- **Work request**: Output the records below verbatim, minus the pictures.

- **Data records**:
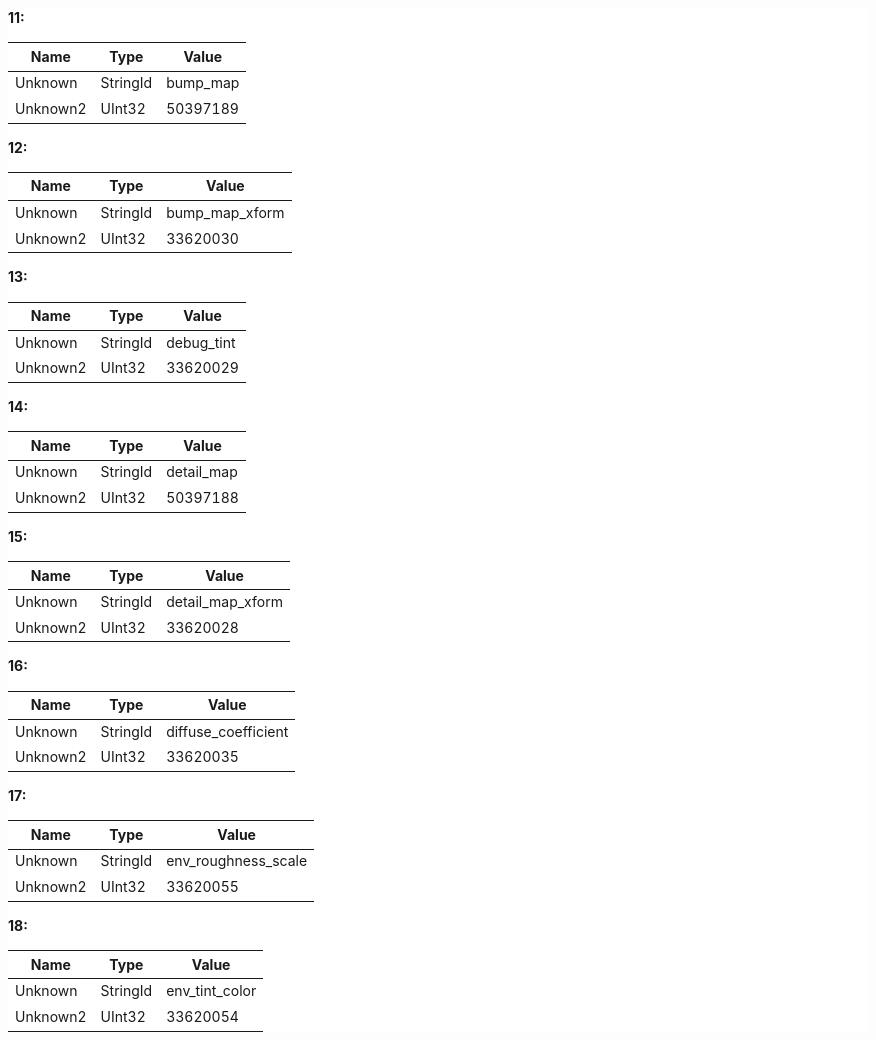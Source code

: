 
**11:**

Name	| Type	| Value
---	|---	|---	|
Unknown	|StringId	|bump_map
Unknown2	|UInt32	|50397189


**12:**

Name	| Type	| Value
---	|---	|---	|
Unknown	|StringId	|bump_map_xform
Unknown2	|UInt32	|33620030


**13:**

Name	| Type	| Value
---	|---	|---	|
Unknown	|StringId	|debug_tint
Unknown2	|UInt32	|33620029


**14:**

Name	| Type	| Value
---	|---	|---	|
Unknown	|StringId	|detail_map
Unknown2	|UInt32	|50397188


**15:**

Name	| Type	| Value
---	|---	|---	|
Unknown	|StringId	|detail_map_xform
Unknown2	|UInt32	|33620028


**16:**

Name	| Type	| Value
---	|---	|---	|
Unknown	|StringId	|diffuse_coefficient
Unknown2	|UInt32	|33620035


**17:**

Name	| Type	| Value
---	|---	|---	|
Unknown	|StringId	|env_roughness_scale
Unknown2	|UInt32	|33620055


**18:**

Name	| Type	| Value
---	|---	|---	|
Unknown	|StringId	|env_tint_color
Unknown2	|UInt32	|33620054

- **Exercise solution**:
Source code

: 
**11:**

Name	| Type	| Value
---	|---	|---	|
Unknown	|StringId	|bump_map
Unknown2	|UInt32	|50397189


**12:**

Name	| Type	| Value
---	|---	|---	|
Unknown	|StringId	|bump_map_xform
Unknown2	|UInt32	|33620030


**13:**

Name	| Type	| Value
---	|---	|---	|
Unknown	|StringId	|debug_tint
Unknown2	|UInt32	|33620029


**14:**

Name	| Type	| Value
---	|---	|---	|
Unknown	|StringId	|detail_map
Unknown2	|UInt32	|50397188


**15:**

Name	| Type	| Value
---	|---	|---	|
Unknown	|StringId	|detail_map_xform
Unknown2	|UInt32	|33620028


**16:**

Name	| Type	| Value
---	|---	|---	|
Unknown	|StringId	|diffuse_coefficient
Unknown2	|UInt32	|33620035


**17:**

Name	| Type	| Value
---	|---	|---	|
Unknown	|StringId	|env_roughness_scale
Unknown2	|UInt32	|33620055


**18:**

Name	| Type	| Value
---	|---	|---	|
Unknown	|StringId	|env_tint_color
Unknown2	|UInt32	|33620054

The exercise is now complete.